Then, from anger he became all tenderness. What did a little postponement matter? It would make their meeting all the finer. He wouldn’t ask her a single accusing question..That was the kind of thing Hal would have done, spoiling available happiness by a remembered grievance. Love, if it was worth anything, was a rivalry between two people to be generous. The man had to set the example; the girl didn’t dare.
As he passed out of the hotel, his eye caught a florist’s tucked away behind the doorway. He ordered some lilies of the valley to be sent to her. This time he inclosed his card. He smiled. If he took to sending her presents at the rate he had in London, she’d have no excuse for not knowing that he had landed.

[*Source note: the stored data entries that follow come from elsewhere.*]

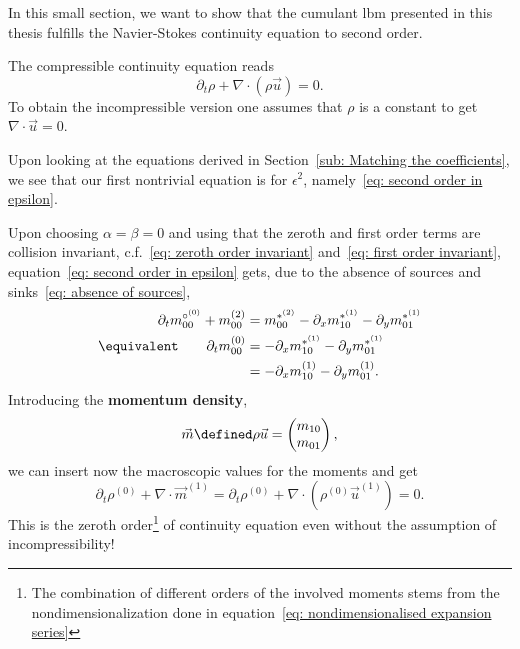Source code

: In this small section, we want to show that the cumulant \gls{lbm} presented in this thesis fulfills the Navier-Stokes continuity equation to second order.

The compressible continuity equation reads
\begin{equation}
  \label{eq: continuity equation}
  \partial_t \rho + \nabla \cdot (\rho \vec{u}) = 0.
\end{equation}
To obtain the incompressible version one assumes that $\rho$ is a constant to get $\nabla\cdot\vec{u}=0$.

Upon looking at the equations derived in Section~\ref{sub: Matching the coefficients}, we see that our first nontrivial equation is for $\epsilon^2$, namely~\eqref{eq: second order in epsilon}.

Upon choosing $\alpha=\beta=0$ and using that the zeroth and first order terms are collision invariant, c.f.~\eqref{eq: zeroth order invariant} and~\eqref{eq: first order invariant}, equation~\eqref{eq: second order in epsilon} gets, due to the absence of sources and sinks~\eqref{eq: absence of sources},
\begin{align}
  \nonumber
  \partial_t m_{00}^{\circ^{(0)}} + m_{00}^{(2)} & =  m_{00}^{*^{(2)}} - \partial_x m_{10}^{*^{(1)}} - \partial_y m_{01}^{*^{(1)}}
   \\\equivalent \qquad
   \partial_t m_{00}^{(0)} & =  - \partial_x m_{10}^{*^{(1)}} - \partial_y m_{01}^{*^{(1)}} \nonumber
   \\
    & =  - \partial_x m_{10}^{(1)} - \partial_y m_{01}^{(1)}.
  \label{eq: continuity moments}
\end{align}
Introducing the \textbf{momentum density},
\begin{equation}
  \vec{m} \defined \rho \vec{u} = \begin{pmatrix}m_{10} \\m_{01}  \end{pmatrix},
\end{equation}
we can insert now the macroscopic values for the moments and get
\begin{equation}
  \partial_t \rho^{(0)} + \nabla \cdot \vec{m}^{(1)} =
  \partial_t \rho^{(0)} + \nabla \cdot (\rho^{(0)} \vec{u}^{(1)}) = 0.
\end{equation}
This is the zeroth order\footnote{The combination of different orders of the involved moments stems from the nondimensionalization done in equation~\eqref{eq: nondimensionalised expansion series}} of continuity equation even without the assumption of incompressibility!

“She feedeth among the lilies.” Where had he heard that? As he sauntered up Fifth Avenue in the ripe September sunlight, the scene drew from out the shadows of his memory: a little boy standing naked in a stable-studio, while a piratical-looking wild-haired father worked upon a canvas and chanted, “‘She feedeth among the lilies. She looketh forth in the morning, fair as the moon, clear as the sun, and terrible as an army with banners. If a man give all his substance for love he cannot...’” He remembered how his father had wagged his head at him: “No, he cannot, Teddy. Yet many waters cannot quench love.”

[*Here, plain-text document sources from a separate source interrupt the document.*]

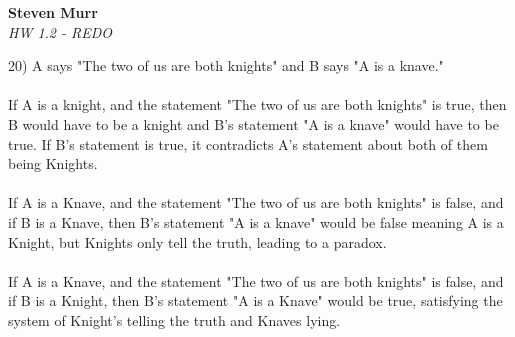 \documentclass{article}
\begin{document}
   \begin{flushright}
      \Large\textbf{Steven Murr}\\
      \large\textit{HW 1.2 - REDO}
   \end{flushright}
\begin{flushleft}
\setlength\parindent{0pt}20) A says "The two of us are both knights" and B says "A is a knave."
\\
~\\If A is a knight, and the statement "The two of us are both knights" is true, then B would have to be a knight and B's statement "A is a knave" would have to be true.  If B's statement is true, it contradicts A's statement about both of them being Knights.  \\

~\\If A is a Knave, and the statement "The two of us are both knights" is false, and if B is a Knave, then B's statement "A is a knave" would be false meaning A is a Knight, but Knights only tell the truth, leading to a paradox.\\
~\\
If A is a Knave, and the statement "The two of us are both knights" is false, and if B is a Knight, then B's statement "A is a Knave" would be true, satisfying the system of Knight's telling the truth and Knaves lying.
\end{flushleft}
\end{document}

“She feedeth among the lilies!” He wished he had sent her a different kind of flower.
The magic of the streets took his interest—the elation of being in a new country. He was conscious of a height, a daring, a vigor which were novel in his experience. Mountains of concrete and steel met his gaze. What kind of a people was this who raised soaring palaces, bigger than cathedrals, and used them as offices? To get to the top must be a day’s journey. The people who inhabited the highest stories must live among the clouds and come down for week-ends. He watched the eagerness of the keen alert faces which hurried past him on the pavements—the quick tripping step of the girls, and the thin racing look of everybody. The types of the faces were cosmopolitan, but their expression was one: they all had the high-wrought look of athletes who were rushing to a future which would not wait for them. He felt himself caught up, daunted, stung into vitality, and whirled forward by a wave of monstrous endeavor.
That afternoon he visited the editor who was the excuse for his journey. All the while, as he sat talking to him, he kept thinking: “The flowers will have arrived by now. She’ll know that I have come.”

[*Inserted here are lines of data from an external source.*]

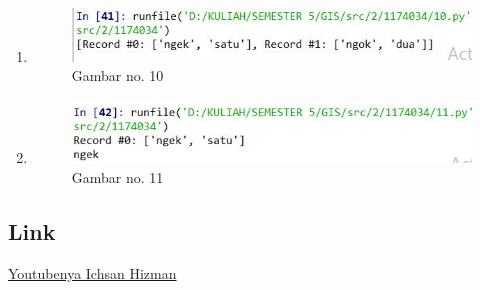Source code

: \begin{enumerate}
    \item 
	
	\begin{figure}[H]
		\includegraphics[width=12cm]{figures/1174034/tugas3/10.PNG}
		\centering
		\caption{Gambar no. 10}
	\end{figure}

	\item 
	
	\begin{figure}[H]
		\includegraphics[width=12cm]{figures/1174034/tugas3/11.PNG}
		\centering
		\caption{Gambar no. 11}
	\end{figure}
\end{enumerate}

\subsection{Link}
\href{https://youtu.be/6CQ-dYhte20}{Youtubenya Ichsan Hizman}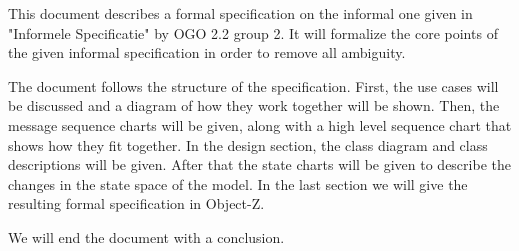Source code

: This document describes a formal specification on the informal one given in "Informele Specificatie" by OGO 2.2 group 2.
It will formalize the core points of the given informal specification in order to remove all ambiguity.

The document follows the structure of the specification. First, the use cases will be discussed and a diagram of how they work together will be shown. Then, the message sequence charts will be given, along with a high level sequence chart that shows how they fit together. In the design section, the class diagram and class descriptions will be given. After that the state charts will be given to describe the changes in the state space of the model. In the last section we will give the resulting formal specification in Object-Z.

We will end the document with a conclusion.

He talked prices which should have astounded him; but the only thought he had was how much this influx of money and reputation would enable him to do for her. When he had arranged the nature of his contributions, he was on edge for his interview to end. The moment it was over, he dashed to the elevator, found the nearest telephone and rang up his hotel.
“This is Mr. Gurney. Has a message been left for me?”
“None.”
Strange. There must be some reason. She would tell him when they met. Should he call her up? Or go to her house and camp till she came back? He shook his head. His pride warned him that that wouldn’t be policy. The next sign must come from her. And then he wondered, was it right to have either pride or policy when you were in love? It was pride and policy that had made him waste his chances on that night drive from Glastonbury.